The argument of whether or not gay and lesbian couples have the right to marry is an ongoing, tumultuous tug-of-war between two very stubborn points of view. In the Supreme Court case Skinner vs. Oklahoma, it was ruled that marriage is "one of the basic civil rights"." Same-sex couples who are legally married should receive the same legal benefits as heterosexual married couples. In 2001, seven same-sex couples in Massachusetts sued for equal marriage rights (Same-Sex Marriage). In 2003, the state supreme court ruled that equality in marriage for same-sex couples was mandatory (Same-Sex Marriage). Three months later the courts more specifically said that civil unions did not qualify as equal rights and on May 17, 2004 Massachusetts became the first state to distribute marriage licenses to same sex couples (Same-Sex Marriage). .
The gay rights movement has often been compared to the civil rights movement. Opponents of gay marriage argue that these two movements should not be compared because people can't choose their skin color; but many argue that people don't choose their sexual orientation either. Molecular biologist Warren C. Lathe did a study about how sexual orientation is determined. The study suggests that a person's sexual orientation is biologically and genetically determined and is in place when they are born (Lathe). .

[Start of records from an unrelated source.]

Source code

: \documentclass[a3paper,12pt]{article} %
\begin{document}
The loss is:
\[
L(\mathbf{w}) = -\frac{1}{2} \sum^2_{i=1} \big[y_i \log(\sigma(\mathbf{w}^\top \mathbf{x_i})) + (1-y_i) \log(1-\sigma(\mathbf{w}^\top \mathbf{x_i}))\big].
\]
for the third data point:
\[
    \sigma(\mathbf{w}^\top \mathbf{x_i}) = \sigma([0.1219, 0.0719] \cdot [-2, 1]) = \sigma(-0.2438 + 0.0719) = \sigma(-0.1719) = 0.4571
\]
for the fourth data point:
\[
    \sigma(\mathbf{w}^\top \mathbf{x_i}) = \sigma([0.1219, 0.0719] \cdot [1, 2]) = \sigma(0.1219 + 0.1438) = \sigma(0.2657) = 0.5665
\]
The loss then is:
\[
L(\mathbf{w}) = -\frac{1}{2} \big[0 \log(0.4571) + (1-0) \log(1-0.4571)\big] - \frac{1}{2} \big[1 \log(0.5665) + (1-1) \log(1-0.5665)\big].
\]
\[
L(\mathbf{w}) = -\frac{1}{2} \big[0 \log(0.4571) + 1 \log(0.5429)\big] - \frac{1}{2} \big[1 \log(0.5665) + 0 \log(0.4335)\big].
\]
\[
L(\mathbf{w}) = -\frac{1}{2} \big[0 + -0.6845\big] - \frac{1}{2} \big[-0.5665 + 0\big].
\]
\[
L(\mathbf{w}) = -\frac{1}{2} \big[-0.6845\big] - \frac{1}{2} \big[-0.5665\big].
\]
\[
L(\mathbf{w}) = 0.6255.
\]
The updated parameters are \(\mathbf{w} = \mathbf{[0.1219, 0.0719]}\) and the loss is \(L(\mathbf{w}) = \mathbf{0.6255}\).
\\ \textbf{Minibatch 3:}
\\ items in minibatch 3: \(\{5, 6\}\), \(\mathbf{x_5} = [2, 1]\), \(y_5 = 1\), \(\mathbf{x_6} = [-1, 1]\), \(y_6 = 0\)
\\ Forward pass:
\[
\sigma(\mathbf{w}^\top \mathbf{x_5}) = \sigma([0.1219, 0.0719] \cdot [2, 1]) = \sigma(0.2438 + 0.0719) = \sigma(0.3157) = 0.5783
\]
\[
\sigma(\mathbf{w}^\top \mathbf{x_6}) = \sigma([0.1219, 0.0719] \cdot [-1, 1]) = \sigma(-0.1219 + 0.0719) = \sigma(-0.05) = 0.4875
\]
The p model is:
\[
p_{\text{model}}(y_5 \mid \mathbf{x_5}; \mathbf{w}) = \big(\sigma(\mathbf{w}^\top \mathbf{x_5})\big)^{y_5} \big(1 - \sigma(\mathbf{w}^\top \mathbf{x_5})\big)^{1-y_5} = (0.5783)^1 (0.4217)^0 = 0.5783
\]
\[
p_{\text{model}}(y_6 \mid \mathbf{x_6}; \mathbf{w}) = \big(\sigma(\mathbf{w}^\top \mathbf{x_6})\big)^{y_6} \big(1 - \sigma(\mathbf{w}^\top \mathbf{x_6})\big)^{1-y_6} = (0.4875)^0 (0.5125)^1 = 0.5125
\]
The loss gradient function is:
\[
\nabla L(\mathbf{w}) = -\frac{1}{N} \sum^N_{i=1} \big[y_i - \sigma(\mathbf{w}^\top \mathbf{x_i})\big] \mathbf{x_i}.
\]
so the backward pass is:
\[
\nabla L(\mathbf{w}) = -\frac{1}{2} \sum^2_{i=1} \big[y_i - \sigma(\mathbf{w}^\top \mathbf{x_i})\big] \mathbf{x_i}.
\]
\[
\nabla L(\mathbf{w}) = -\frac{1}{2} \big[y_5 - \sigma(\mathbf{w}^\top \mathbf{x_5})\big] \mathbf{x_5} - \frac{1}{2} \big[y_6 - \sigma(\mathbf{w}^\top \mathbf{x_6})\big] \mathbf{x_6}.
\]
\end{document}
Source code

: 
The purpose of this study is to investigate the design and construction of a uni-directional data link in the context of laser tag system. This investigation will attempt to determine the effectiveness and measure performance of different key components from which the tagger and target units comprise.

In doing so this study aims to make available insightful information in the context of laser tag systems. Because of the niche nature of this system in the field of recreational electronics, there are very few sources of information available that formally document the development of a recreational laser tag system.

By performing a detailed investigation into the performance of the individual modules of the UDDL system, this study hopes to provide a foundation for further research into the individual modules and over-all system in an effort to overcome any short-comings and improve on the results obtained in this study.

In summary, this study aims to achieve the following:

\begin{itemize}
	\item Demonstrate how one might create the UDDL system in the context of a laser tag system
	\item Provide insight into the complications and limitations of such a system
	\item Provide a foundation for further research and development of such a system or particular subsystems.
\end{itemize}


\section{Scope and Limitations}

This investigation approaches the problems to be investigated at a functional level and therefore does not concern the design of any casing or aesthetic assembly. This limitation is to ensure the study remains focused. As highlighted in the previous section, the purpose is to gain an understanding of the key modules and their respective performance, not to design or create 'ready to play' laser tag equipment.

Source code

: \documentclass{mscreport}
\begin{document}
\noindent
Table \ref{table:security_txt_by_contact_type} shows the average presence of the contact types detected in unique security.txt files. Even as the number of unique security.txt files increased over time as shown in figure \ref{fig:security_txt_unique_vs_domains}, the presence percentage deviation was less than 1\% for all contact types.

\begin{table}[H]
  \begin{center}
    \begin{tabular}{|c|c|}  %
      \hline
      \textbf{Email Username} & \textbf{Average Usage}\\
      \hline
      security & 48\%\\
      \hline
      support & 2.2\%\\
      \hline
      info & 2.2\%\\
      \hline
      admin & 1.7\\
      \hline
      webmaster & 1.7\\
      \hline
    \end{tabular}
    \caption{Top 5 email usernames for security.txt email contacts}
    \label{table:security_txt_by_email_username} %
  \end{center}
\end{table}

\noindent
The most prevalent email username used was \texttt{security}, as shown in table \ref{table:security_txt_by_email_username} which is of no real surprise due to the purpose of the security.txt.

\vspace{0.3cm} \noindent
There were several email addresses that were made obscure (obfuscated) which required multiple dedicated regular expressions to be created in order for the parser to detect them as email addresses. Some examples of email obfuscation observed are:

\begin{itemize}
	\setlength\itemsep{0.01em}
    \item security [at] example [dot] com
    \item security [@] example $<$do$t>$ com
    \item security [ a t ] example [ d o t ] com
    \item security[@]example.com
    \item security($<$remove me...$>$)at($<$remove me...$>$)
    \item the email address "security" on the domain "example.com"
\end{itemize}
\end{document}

Some states have put a civil union law into effect which gives same-sex couples some of the benefits of marriage, like the right to make medical decisions and the ability to make joint tax returns, however if the couple crosses state boundaries their benefits don't hold up. This is permissible because of The Defense of Marriage Act. The Defense of Marriage Act was signed into law in 1996. It gave states the right to refuse to recognize a marriage license given by another state (Same-Sex Marriage). It also gives marriage the definition of "only a legal union between one man and one woman as husband and wife"" (Same-Sex Marriage).